Extracted material:
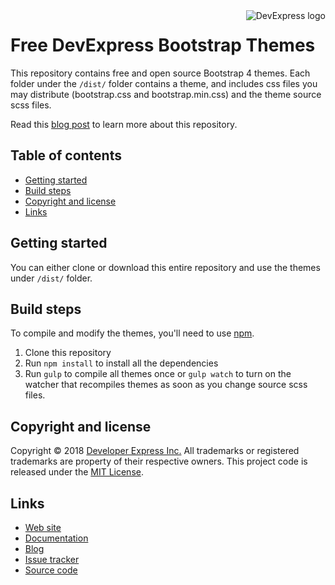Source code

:<a href="https://DevExpress.com/">
    <img src="https://community.devexpress.com/blogs/aspnet/DevExpress-Powered-Color-Large.png" alt="DevExpress logo" title="DevExpress" align="right" />
</a>

Free DevExpress Bootstrap Themes
================================

This repository contains free and open source Bootstrap 4 themes. 
Each folder under the `/dist/` folder contains a theme, and includes css files you may distribute (bootstrap.css and bootstrap.min.css) and the theme source scss files.

Read this [blog post](https://community.devexpress.com/blogs/aspnet/archive/2018/08/15/free-devexpress-bootstrap-4-themes.aspx) to learn more about this repository.

## Table of contents

- [Getting started](#gettingstarted)
- [Build steps](#Build-steps)
- [Copyright and license](#Copyright-and-license)
- [Links](#links)

## Getting started

You can either clone or download this entire repository and use the themes under `/dist/` folder.

## Build steps

To compile and modify the themes, you'll need to use [npm](https://www.npmjs.com/).

1. Clone this repository
2. Run `npm install` to install all the dependencies
3. Run `gulp` to compile all themes once or `gulp watch` to turn on the watcher that recompiles themes as soon as you change source scss files.

## Copyright and license

Copyright © 2018 [Developer Express Inc.](https://devexpress.com/) All trademarks or registered trademarks are property of their respective owners. 
This project code is released under the [MIT License](https://opensource.org/licenses/MIT).

## Links

* [Web site](https://www.devexpress.com/products/net/controls/asp/bootstrap-webforms.xml)
* [Documentation](https://documentation.devexpress.com/AspNetBootstrap/117864/ASP-NET-Bootstrap-Controls)
* [Blog](https://community.devexpress.com/blogs/aspnet/archive/2018/08/15/free-devexpress-bootstrap-4-themes.aspx)
* [Issue tracker](https://github.com/DevExpress/bootstrap-themes/issues)
* [Source code](https://github.com/DevExpress/bootstrap-themes/)
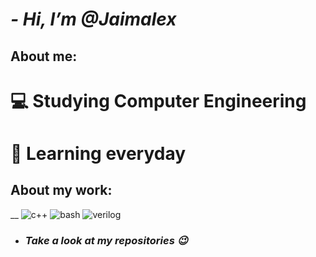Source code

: <!---
Jaimalex/Jaimalex is a ✨ special ✨ repository because its `README.md` (this file) appears on your GitHub profile.
You can click the Preview link to take a look at your changes.
--->
# **_- Hi, I’m @Jaimalex_**


## **About me:**
# :computer: Studying Computer Engineering
# :footprints: Learning everyday

## **About my work:** 
__
![c++](https://cdn.iconscout.com/icon/free/png-256/cplusplus-2-1175245.png)
![bash](https://raw.githubusercontent.com/odb/official-bash-logo/master/assets/Logos/Icons/PNG/256x256.png)
![verilog](https://static-00.iconduck.com/assets.00/file-type-verilog-icon-256x256-goe8p7qm.png)

<!---
- Take a look at my repositories
--->

- ### _Take a look at my repositories :wink:_
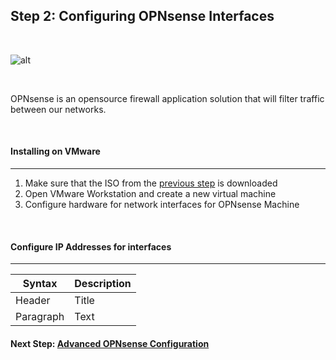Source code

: ## Step 2: Configuring OPNsense Interfaces

<br>

![alt](https://upload.wikimedia.org/wikipedia/commons/thumb/c/c3/Opnsense-logo.svg/2560px-Opnsense-logo.svg.png)

<br>

OPNsense is an opensource firewall application solution that will filter traffic between our networks. 

<br>

#### Installing on VMware
---
1. Make sure that the ISO from the [previous step](Step1.md) is downloaded
2. Open VMware Workstation and create a new virtual machine
3. Configure hardware for network interfaces for OPNsense Machine

<br>

#### Configure IP Addresses for interfaces
---

| Syntax      | Description |
| ----------- | ----------- |
| Header      | Title       |
| Paragraph   | Text        |



#### Next Step: [Advanced OPNsense Configuration](Step3.md)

Directions for this task: The answer is every line in the data where the word "steps" appears.

Your response:
- [Build steps](#Build-steps)
## Build steps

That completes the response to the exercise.